Alte Geschichten darf man immer wieder erzählen, wenn sie gut sind. Zumal wenn man eine davon, wie es heute mein Fall ist, als Einleitung braucht.
Es ist die Geschichte von dem wackern Bauersmann, der in der Stadt zum Friseur kommt und das Bedürfnis empfindet, auszuspucken. Links steht ein Spucknapf, der Bauer spuckt rechts. Der Lehrling rückt den Spucknapf nach rechts, der Bauer spuckt links. So geht es eine Weile hin und her, bis sich der Landmann erzürnt und den Lehrling anfährt: „Wenn du jetzt die Schüssel nicht fortnimmst, spuck ich dir mitten drein!“
An den Bauer und den Spucknapf dachte ich am Samstag in der Sitzung unseres Gemeinderats, als über den Artikel „Hygienische Einrichtungen“ verhandelt wurde. Von allen Seiten verlangte man die Errichtung jener Anstalten, in denen angeschrieben steht, daß man sie nicht verlassen soll; ohne die Kleider geordnet zu haben. Aber man vorgaß, die Veranstaltung von öffentlichen Kursen über Anleitung zur Benutzung dieser hygienischen Pavillons zu verlangen.
Denn es ist eine kulturhistorische Tatsache, daß wir uns zu den öffentlichen Anstalten dieser Art verhalten, wie der Bauer zum Spucknapf.

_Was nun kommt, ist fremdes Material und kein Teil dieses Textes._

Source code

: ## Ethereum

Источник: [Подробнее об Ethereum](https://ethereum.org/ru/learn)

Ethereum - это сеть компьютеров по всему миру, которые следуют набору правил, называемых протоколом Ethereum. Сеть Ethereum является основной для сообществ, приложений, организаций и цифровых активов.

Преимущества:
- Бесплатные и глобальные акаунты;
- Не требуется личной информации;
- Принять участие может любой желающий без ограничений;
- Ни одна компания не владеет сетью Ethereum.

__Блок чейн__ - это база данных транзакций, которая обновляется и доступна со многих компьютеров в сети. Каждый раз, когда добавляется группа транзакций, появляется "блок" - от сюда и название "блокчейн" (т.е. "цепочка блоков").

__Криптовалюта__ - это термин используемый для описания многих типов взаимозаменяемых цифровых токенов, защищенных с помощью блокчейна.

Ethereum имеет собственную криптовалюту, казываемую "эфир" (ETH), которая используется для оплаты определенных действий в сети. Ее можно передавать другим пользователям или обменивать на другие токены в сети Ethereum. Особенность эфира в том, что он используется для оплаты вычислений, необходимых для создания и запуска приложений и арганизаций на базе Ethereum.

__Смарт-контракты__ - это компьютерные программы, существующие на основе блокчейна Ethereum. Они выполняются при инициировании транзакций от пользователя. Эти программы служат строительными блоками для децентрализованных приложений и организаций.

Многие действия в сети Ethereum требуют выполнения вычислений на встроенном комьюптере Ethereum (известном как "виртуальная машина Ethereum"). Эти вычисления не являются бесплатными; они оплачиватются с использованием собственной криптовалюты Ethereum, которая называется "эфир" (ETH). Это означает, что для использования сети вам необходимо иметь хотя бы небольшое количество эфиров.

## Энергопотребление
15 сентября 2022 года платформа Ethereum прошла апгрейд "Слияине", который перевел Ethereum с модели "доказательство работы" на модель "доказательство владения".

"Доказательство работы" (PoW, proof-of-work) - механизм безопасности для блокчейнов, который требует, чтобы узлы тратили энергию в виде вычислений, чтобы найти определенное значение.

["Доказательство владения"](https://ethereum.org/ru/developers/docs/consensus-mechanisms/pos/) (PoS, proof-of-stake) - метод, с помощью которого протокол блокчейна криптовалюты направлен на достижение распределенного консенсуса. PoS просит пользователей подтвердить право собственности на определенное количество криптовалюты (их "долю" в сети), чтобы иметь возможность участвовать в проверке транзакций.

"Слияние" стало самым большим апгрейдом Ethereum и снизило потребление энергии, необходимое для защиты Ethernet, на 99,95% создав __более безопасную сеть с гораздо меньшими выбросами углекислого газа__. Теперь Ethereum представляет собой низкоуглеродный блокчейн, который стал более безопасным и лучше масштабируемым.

Spucknäpfe stehen überall in gewissen Zwischenräumen, fast soviel, wie Bankhäuser. Aber der Luxemburger spuckt aus Prinzip daneben. Wir haben Bedürfnisanstalten, die direkt luxuriös ausgestattet sind und an denen eigene Wärterinnen ihres Amtes walten: Aber die Wärterinnen werden vor Langeweile und Vereinsamung tiefsinnig, während nebenan die Kastanienbäume am Paradeplatz ihre Äste flehentlich gen Himmel strecken und beten: „Herr, halt’ ein mit deinem Segen!“
Wir sind in dieser Beziehung Naturmenschen, gehorchen atavistischen Instinkten, wollen freien Himmel über uns haben. Es gibt Café-Lokale, deren Gäste andauernd die freie Natur als Bedürfnisanstalt benützen und in der Umgebung eine Atmosphäre schaffen, über die sich die ganze Nachbarschaft beschwert. Dabei haben diese Lokale tadellose hygienische Einrichtungen. Es ist nur der alte Bauerntrieb, in gewissen Augenblicken das weite Himmelsgewölbe über sich zu fühlen.

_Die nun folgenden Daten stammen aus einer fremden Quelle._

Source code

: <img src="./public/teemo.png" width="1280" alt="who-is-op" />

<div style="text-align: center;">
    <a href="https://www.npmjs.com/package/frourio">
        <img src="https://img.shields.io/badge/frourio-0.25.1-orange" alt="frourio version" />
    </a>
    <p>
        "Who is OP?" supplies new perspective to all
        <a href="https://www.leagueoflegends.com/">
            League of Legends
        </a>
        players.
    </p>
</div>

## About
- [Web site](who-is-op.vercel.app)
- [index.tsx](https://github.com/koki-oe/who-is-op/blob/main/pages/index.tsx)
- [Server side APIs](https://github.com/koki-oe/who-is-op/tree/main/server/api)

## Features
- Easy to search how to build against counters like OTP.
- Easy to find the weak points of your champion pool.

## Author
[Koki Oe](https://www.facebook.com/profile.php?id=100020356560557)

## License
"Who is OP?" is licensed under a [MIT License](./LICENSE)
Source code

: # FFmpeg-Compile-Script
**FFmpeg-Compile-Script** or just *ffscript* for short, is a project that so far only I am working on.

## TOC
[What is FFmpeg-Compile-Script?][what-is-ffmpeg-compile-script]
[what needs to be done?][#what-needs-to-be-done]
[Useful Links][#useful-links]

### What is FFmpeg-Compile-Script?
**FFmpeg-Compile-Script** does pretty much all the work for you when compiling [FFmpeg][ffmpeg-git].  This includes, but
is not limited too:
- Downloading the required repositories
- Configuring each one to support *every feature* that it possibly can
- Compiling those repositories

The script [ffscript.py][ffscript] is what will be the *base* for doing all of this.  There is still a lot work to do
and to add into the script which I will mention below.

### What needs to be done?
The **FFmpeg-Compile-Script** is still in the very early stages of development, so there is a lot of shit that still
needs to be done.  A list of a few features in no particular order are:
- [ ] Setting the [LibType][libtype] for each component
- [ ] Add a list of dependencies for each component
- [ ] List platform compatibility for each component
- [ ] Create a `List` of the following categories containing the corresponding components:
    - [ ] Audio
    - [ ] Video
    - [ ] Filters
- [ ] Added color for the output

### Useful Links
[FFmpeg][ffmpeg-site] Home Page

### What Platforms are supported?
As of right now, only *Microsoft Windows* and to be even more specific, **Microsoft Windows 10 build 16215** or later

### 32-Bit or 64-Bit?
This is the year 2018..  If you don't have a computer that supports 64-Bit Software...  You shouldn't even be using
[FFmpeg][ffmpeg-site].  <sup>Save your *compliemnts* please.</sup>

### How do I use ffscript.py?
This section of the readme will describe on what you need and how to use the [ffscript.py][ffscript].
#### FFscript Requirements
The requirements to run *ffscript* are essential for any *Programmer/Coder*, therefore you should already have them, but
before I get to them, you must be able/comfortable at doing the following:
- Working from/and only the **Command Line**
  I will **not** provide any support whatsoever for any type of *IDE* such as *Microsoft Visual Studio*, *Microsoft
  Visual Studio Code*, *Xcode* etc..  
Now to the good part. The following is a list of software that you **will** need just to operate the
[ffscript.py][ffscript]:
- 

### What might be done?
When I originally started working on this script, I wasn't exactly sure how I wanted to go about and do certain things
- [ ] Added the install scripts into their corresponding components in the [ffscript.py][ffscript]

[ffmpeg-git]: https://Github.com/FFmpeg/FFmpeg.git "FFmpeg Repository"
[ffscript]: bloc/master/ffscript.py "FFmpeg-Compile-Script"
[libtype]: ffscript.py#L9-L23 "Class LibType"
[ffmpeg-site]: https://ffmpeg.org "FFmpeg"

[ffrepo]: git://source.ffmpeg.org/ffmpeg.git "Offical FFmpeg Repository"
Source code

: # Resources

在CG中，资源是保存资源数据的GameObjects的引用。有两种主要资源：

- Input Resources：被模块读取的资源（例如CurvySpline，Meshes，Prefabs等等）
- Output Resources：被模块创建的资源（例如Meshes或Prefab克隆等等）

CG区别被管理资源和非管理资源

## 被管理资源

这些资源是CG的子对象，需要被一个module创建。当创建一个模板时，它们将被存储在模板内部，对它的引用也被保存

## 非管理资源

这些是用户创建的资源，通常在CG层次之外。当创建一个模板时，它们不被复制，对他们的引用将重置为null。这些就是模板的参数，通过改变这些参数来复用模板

Wäre es nicht endlich an der Zeit, uns von oben bis unten darauf zu besinnen, daß wir keine Hinterwäldler mehr sind, sondern Kulturmenschen mit Hemmungen, die im Verkehr von Kulturmenschen untereinander den allerprimitivsten Forderungen entsprechen sollten? Wollen wir wirklich fortfahren, als eine Heldentat oder als einen humorvollen Akt zu werten, was unter wohlerzogenen Menschen als Roheit gilt und von der Polizei als grober Unfug bestraft wird? Wollen wir es wirklich immer noch als einen Ausfluß unseres angestammten Freiheitsgefühls gelten lassen, daß in unsern abendlichen Straßen oder im Park, zumal in der Nähe gut besuchter Lokale vorbeigehende Damen stets in Gefahr sind, ihr Schamgesühl, zum mindesten ihr Schuhwerk von männlichen Angehörigen aller Bevölkerungsklassen in der Pose des ältesten Bürgers von Brüssel bedroht zu sehen!

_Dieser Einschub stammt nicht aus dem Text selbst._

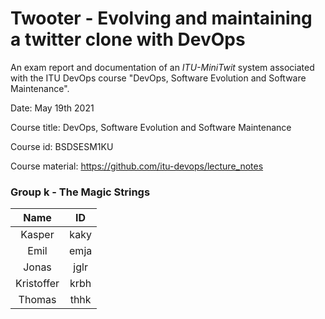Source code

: # Twooter - Evolving and maintaining a twitter clone with DevOps

An exam report and documentation of an *ITU-MiniTwit* system associated with the ITU DevOps course "DevOps, Software Evolution and Software Maintenance".

Date: May 19th 2021

Course title: DevOps, Software Evolution and Software Maintenance

Course id: BSDSESM1KU

Course material: https://github.com/itu-devops/lecture_notes

### Group k - The Magic Strings

|Name       |ID         |
|:-:        |:-:        |
|Kasper     |kaky       |
|Emil       |emja       |
|Jonas      |jglr       |
|Kristoffer |krbh       |
|Thomas     |thhk       |

<!--
We should have name and email on the front page according to this

.. But maybe would be annoying to be spammed if a crawler picks it up ¯\_(ツ)_/¯

https://itustudent.itu.dk/study-administration/exams/submitting-written-work
-->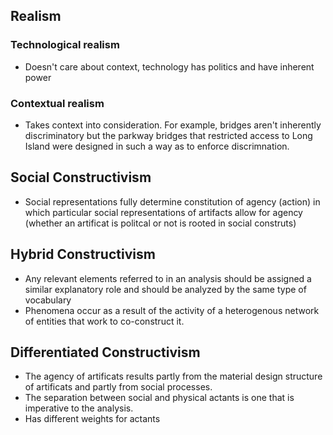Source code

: ## Realism

### Technological realism
- Doesn't care about context, technology has politics and have inherent power

### Contextual realism
- Takes context into consideration. For example, bridges aren't inherently discriminatory but the parkway bridges
that restricted access to Long Island were designed in such a way as to enforce discrimnation. 



## Social Constructivism
- Social representations fully determine constitution of agency (action) in which particular social representations of artifacts
allow for agency (whether an artificat is politcal or not is rooted in social construts)


## Hybrid Constructivism
- Any relevant elements referred to in an analysis should be assigned a similar explanatory role and should be analyzed by the 
same type of vocabulary
- Phenomena occur as a result of the activity of a heterogenous network of entities that work to co-construct it.


## Differentiated Constructivism
- The agency of artificats results partly from the material design structure of artificats and partly from social processes.
- The separation between social and physical actants is one that is imperative to the analysis.
- Has different weights for actants


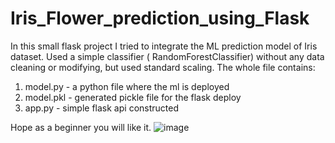 # Iris_Flower_prediction_using_Flask

In this small flask project I tried to integrate the ML prediction model of Iris dataset. Used a simple classifier ( RandomForestClassifier) without any data cleaning or modifying, but used standard scaling.
The whole file contains:
1. model.py - a python file where the ml is deployed
2. model.pkl - generated pickle file for the flask deploy
3. app.py - simple flask api constructed

Hope as a beginner you will like it.
![image](https://github.com/TTReza/Iris_Flower_prediction_using_Flask/assets/65496488/cb52c427-6eef-46cf-af14-a04764b0ecd7)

Die Polizei allein tut es nicht. Jeder Luxemburger, der darauf hält, daß seine Vaterstadt nicht in einen übeln Ruf und Ruch kommt, sollte daran mitwirken, was man die Gewöhnung seiner Mitbürger an die Vedürfnisanstalt nennen könnte.
An eine haben sie sich gewöhnt, leider: Sie steht als öffentliches Ärgernis seit Jahrzehnten an der Hl. Geiststraße. Jetzt mußte eine Frau kommen, um gegen den Skandal energisch Protest einzulegen.
Das genügt hoffentlich, damit die zuständige Stelle Anweisung erhält, diese ekelhafte Ecke binnen vierundzwanzig Stunden endgültig zu beseitigen und den Mißbrauch durch geeignete Maßnahmen definitiv unmöglich zu machen.